Ante estas situaciones, no todo el mundo reacciona igual. "Depende de las circunstancias del fallecimiento, el tipo de relación con el fallecido, la personalidad, las experiencias previas...". Tampoco es un camino lineal: hay recaídas, pasos atrás y estancamientos. Y momentos en los que revivir la situación hace que las personas se retrotraigan a los primeros momentos de su pérdida: "En España nos ha pasado con el terrorismo. Las víctimas, cuando se enteran de que se ha producido otro atentado, suelen decir que es como si hubiera vuelto a ocurrir el suyo, reviven el estrés postraumático; y cuanto más parecido sea el atentado, más fácil es que se sientan así". En el caso de la familia de Marta del Castillo, escuchar una y otra vez el relato de la muerte durante el juicio puede producir esa recaída.

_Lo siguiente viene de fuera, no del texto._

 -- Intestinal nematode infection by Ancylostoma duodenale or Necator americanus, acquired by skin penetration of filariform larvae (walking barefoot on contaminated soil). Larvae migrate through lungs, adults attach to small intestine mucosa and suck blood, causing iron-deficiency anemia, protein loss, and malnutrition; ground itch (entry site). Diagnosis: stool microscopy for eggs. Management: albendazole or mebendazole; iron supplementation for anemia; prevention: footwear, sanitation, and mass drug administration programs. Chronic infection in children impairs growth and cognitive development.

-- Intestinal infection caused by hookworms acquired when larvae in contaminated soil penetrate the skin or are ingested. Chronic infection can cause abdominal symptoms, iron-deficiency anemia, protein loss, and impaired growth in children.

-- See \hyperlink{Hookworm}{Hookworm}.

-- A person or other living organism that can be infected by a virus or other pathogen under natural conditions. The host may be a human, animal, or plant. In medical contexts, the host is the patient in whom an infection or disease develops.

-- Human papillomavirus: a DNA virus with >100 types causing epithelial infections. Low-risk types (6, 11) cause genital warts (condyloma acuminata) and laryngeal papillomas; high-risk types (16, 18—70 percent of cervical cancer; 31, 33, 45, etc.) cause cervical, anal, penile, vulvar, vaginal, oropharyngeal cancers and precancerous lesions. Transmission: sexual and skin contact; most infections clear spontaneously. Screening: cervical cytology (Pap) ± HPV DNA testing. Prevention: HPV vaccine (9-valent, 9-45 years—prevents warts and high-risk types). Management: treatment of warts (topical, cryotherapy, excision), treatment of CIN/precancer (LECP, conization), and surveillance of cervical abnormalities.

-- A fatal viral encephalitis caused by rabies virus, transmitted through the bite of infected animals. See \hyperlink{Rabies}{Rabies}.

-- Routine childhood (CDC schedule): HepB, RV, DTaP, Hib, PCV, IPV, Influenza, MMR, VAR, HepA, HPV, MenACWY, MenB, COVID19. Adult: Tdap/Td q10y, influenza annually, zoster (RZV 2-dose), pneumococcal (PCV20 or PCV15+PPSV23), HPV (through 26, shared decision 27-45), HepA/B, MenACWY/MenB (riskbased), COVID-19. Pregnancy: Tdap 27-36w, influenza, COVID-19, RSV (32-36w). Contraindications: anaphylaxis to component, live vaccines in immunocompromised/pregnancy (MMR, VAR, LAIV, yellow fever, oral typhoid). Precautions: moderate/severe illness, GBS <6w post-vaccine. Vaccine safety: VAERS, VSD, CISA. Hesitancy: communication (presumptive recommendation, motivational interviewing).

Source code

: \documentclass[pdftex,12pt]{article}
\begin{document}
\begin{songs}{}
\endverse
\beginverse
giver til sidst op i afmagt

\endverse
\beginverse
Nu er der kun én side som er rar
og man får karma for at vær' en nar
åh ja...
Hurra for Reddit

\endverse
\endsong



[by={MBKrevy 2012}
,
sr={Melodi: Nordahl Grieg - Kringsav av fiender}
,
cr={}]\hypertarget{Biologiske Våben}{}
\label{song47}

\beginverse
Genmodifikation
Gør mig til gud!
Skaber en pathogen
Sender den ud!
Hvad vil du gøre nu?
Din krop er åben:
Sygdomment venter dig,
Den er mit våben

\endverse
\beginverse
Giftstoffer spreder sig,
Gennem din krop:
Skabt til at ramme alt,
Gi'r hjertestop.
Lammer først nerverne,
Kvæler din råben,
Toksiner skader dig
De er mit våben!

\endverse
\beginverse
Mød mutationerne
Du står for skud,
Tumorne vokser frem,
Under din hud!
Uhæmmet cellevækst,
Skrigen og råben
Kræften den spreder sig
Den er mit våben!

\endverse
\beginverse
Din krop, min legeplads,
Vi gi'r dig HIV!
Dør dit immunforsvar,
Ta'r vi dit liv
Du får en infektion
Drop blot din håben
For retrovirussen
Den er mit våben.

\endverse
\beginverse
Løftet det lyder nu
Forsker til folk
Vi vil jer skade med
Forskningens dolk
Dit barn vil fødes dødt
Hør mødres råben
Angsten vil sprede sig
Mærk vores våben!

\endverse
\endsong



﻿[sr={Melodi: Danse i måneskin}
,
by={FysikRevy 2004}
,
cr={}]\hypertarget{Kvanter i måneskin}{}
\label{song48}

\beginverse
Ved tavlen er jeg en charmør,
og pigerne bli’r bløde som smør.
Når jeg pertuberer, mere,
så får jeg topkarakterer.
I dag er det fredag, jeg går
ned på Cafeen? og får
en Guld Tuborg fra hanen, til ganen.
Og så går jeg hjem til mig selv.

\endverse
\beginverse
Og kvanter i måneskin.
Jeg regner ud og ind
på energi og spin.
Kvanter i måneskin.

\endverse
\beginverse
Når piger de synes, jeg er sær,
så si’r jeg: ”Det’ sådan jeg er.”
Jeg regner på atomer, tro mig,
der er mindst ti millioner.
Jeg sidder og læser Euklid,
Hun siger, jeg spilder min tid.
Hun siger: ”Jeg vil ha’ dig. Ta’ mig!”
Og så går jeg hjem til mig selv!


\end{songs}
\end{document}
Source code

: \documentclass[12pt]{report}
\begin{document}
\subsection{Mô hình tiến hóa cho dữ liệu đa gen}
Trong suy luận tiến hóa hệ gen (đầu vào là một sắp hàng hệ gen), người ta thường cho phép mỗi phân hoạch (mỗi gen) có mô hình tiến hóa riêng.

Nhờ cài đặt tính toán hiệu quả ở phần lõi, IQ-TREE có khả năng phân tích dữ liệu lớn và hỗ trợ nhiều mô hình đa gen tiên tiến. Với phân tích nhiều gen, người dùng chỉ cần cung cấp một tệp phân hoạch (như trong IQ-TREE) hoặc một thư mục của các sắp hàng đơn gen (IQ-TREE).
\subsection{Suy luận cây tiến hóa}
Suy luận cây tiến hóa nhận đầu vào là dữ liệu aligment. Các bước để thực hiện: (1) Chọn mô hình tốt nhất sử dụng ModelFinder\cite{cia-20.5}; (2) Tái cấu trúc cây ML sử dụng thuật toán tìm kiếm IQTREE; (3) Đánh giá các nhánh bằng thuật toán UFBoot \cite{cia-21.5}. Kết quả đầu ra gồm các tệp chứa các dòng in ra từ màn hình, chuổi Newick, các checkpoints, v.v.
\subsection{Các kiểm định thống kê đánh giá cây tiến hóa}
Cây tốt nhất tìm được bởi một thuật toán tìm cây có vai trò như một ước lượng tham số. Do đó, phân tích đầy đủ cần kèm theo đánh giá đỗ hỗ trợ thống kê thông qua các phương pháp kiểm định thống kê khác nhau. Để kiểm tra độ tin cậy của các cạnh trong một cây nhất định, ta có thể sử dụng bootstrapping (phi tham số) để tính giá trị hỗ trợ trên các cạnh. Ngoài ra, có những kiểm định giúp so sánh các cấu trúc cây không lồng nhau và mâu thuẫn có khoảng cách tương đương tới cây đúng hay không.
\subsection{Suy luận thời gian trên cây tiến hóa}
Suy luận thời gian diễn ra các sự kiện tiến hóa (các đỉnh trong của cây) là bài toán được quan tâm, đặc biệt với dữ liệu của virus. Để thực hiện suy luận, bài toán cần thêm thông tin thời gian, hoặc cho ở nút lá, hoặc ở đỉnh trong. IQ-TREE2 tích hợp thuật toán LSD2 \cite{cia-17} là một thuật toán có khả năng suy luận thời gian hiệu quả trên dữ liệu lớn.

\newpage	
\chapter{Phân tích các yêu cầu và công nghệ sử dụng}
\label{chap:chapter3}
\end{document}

¿Pero asistir al juicio puede ayudarles a superar lo vivido, si se entiende como una especie de conclusión del crimen?. "Presenciar el juicio supone un cierto beneficio pero también muchas oportunidades de incrementar el dolor. Es necesario valorar con cuidado si a las familias les conviene, hay que sopesarlo mucho", asegura con cautela Acosta, que insiste en que la decisión depende de las circunstancias concretas de cada familia. En todo caso, de forma general sí cree que deberían ahorrarse "la exposición a la parte más cruda de lo ocurrido". En el juicio de Marta, por ejemplo, las detalladas descripciones de las supuestas violaciones que sufrió Marta se leyeron cuando los padres de la joven aún no podían estar en la sala al no haber declarado como testigos, aunque otros familiares sí estuvieron. Igual ocurrió con el relato del autor confeso, Miguel Carcaño, sobre cómo se produjo el crimen.

Y por último, ¿la familia puede esperar consuelo del juicio? Acosta considera que depende: "Si acaba de forma aceptable para ellos, sí. Pero nuestro sistema de Justicia, aunque ha avanzado mucho, se dirige más al castigo del delincuente que a la reparación del daño. Por eso, muchas veces las familias acaban frustradas, porque tienen unas expectativas más altas", advierte.